Home » Comic Review: Fight Club 2, Issue 8

Comic Review: Fight Club 2, Issue 8

Fight Club 2 - Comic

Perhaps needless to say, Fight Club 2 is a bit convoluted. At times, it’s easy to question why this tale was segmented into separate issues. Sometimes the episodic structure just doesn’t really work. Case in point, Issue Eight.

However, just like the paranoia Sebastian suffers, it’s presumed Chuck Palahniuk might be taking us for a reality-warping ride more jarring than something like Enter the Void. Palahniuk, briefly characterized a few issues back, makes a significantly larger presence here. Reiterating the confusion, the fictionalized Palahniuk “gives up” at the issue’s onset, admitting that there really isn’t much of a way this can conclude happily. Upon the first read, it’s a bit muddy, but the second go-at-it compounds both the story’s stakes and dark comedy.

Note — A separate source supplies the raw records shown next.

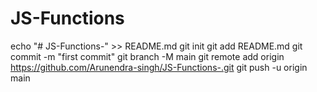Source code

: # JS-Functions

echo "# JS-Functions-" >> README.md
git init
git add README.md
git commit -m "first commit"
git branch -M main
git remote add origin https://github.com/Arunendra-singh/JS-Functions-.git
git push -u origin main
                
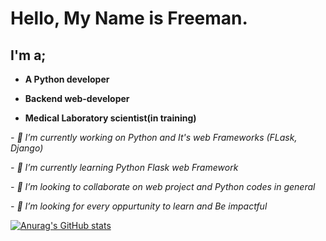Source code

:# Hello, My Name is Freeman.

## **I'm a;**

  - **A Python developer**

  - **Backend web-developer**

  - **Medical Laboratory scientist(in training)**

*- 🔭 I’m currently working on Python and It's web Frameworks (FLask, Django)*

*- 🌱 I’m currently learning Python Flask web Framework*

*- 👯 I’m looking to collaborate on web project and Python codes in general*

*- 🤔 I’m looking for every oppurtunity to learn and Be impactful*

[![Anurag's GitHub stats](https://github-readme-stats.vercel.app/api?username=Freeman-kuch)](https://github.com/anuraghazra/github-readme-stats)
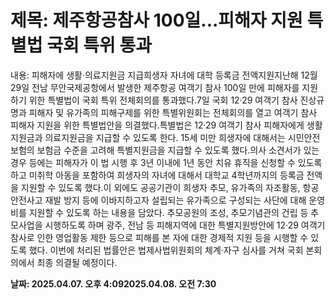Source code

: # **제목: 제주항공참사 100일...피해자 지원 특별법 국회 특위 통과**

  내용: 피해자에 생활·의료지원금 지급희생자 자녀에 대학 등록금 전액지원지난해 12월29일 전남 무안국제공항에서 발생한 제주항공 여객기 참사 100일 만에 피해자를 지원하기 위한 특별법이 국회 특위 전체회의를 통과했다.7일 국회 12·29 여객기 참사 진상규명과 피해자 및 유가족의 피해구제를 위한 특별위원회는 전체회의를 열고 여객기 참사 피해자 지원을 위한 특별법안을 의결했다.특별법은 12·29 여객기 참사 피해자에게 생활지원금과 의료지원금을 지급할 수 있도록 한다. 15세 미만 희생자에 대해서는 시민안전보험의 보험금 수준을 고려해 특별지원금을 지급할 수 있도록 했다.의사 소견서가 있는 경우 등에는 피해자가 이 법 시행 후 3년 이내에 1년 동안 치유 휴직을 신청할 수 있도록 하고 미취학 아동을 포함하여 희생자의 자녀에 대해서 대학교 4학년까지의 등록금 전액을 지원할 수 있도록 했다.이 외에도 공공기관이 희생자 추모, 유가족의 자조활동, 항공 안전사고 재발 방지 등에 이바지하고자 설립되는 유가족으로 구성되는 사단에 대해 운영비를 지원할 수 있도록 하는 내용을 담았다. 추모공원의 조성, 추모기념관의 건립 등 추모사업을 시행하도록 하며 광주, 전남 등 피해지역에 대한 특별지원방안에 12·29 여객기 참사로 인한 영업활동 제한 등으로 피해를 본 자에 대한 경제적 지원 등을 시행할 수 있도록 했다. 이번에 처리된 법률안은 법제사법위원회의 체계·자구 심사를 거쳐 국회 본회의에서 최종 의결될 예정이다.

  **날짜: 2025.04.07. 오후 4:092025.04.08. 오전 7:30**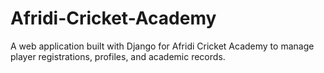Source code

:# Afridi-Cricket-Academy
A web application built with Django for Afridi Cricket Academy to manage player registrations, profiles, and academic records.
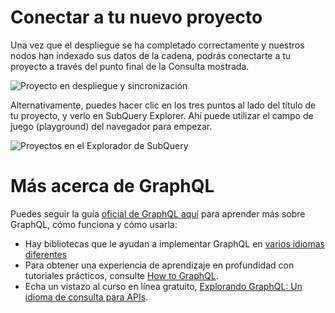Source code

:# Conectar a tu nuevo proyecto

Una vez que el despliegue se ha completado correctamente y nuestros nodos han indexado sus datos de la cadena, podrás conectarte a tu proyecto a través del punto final de la Consulta mostrada.

![Proyecto en despliegue y sincronización](/assets/img/projects-deploy-sync.png)

Alternativamente, puedes hacer clic en los tres puntos al lado del título de tu proyecto, y verlo en SubQuery Explorer. Ahí puede utilizar el campo de juego (playground) del navegador para empezar.

![Proyectos en el Explorador de SubQuery](/assets/img/projects-explorer.png)

# Más acerca de GraphQL

Puedes seguir la guía [oficial de GraphQL aquí](https://graphql.org/learn/) para aprender más sobre GraphQL, cómo funciona y cómo usarla:
- Hay bibliotecas que le ayudan a implementar GraphQL en [varios idiomas diferentes](https://graphql.org/code/)
- Para obtener una experiencia de aprendizaje en profundidad con tutoriales prácticos, consulte [How to GraphQL](https://www.howtographql.com/).
- Echa un vistazo al curso en línea gratuito, [Explorando GraphQL: Un idioma de consulta para APIs](https://www.edx.org/course/exploring-graphql-a-query-language-for-apis).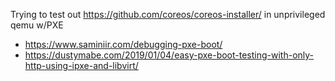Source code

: Trying to test out https://github.com/coreos/coreos-installer/
in unprivileged qemu w/PXE

- https://www.saminiir.com/debugging-pxe-boot/
- https://dustymabe.com/2019/01/04/easy-pxe-boot-testing-with-only-http-using-ipxe-and-libvirt/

Marla and her Magic Wand-backed child guerillas begin their raid upon Tyler Durden’s estate, spurring a combat scene as difficult to watch as it is hysterical. The plight (and ultimate fight) of the terminally ill children is another piece of Fight Club 2 that insists upon its current medium. There are, at times, moments of sadness equivalent to the most emotionally grueling segments of Palahniuk’s original work are quickly juxtaposed by the ridiculousness of the battle. Anything but a comic would shed at least part of the impact this imagery conveys.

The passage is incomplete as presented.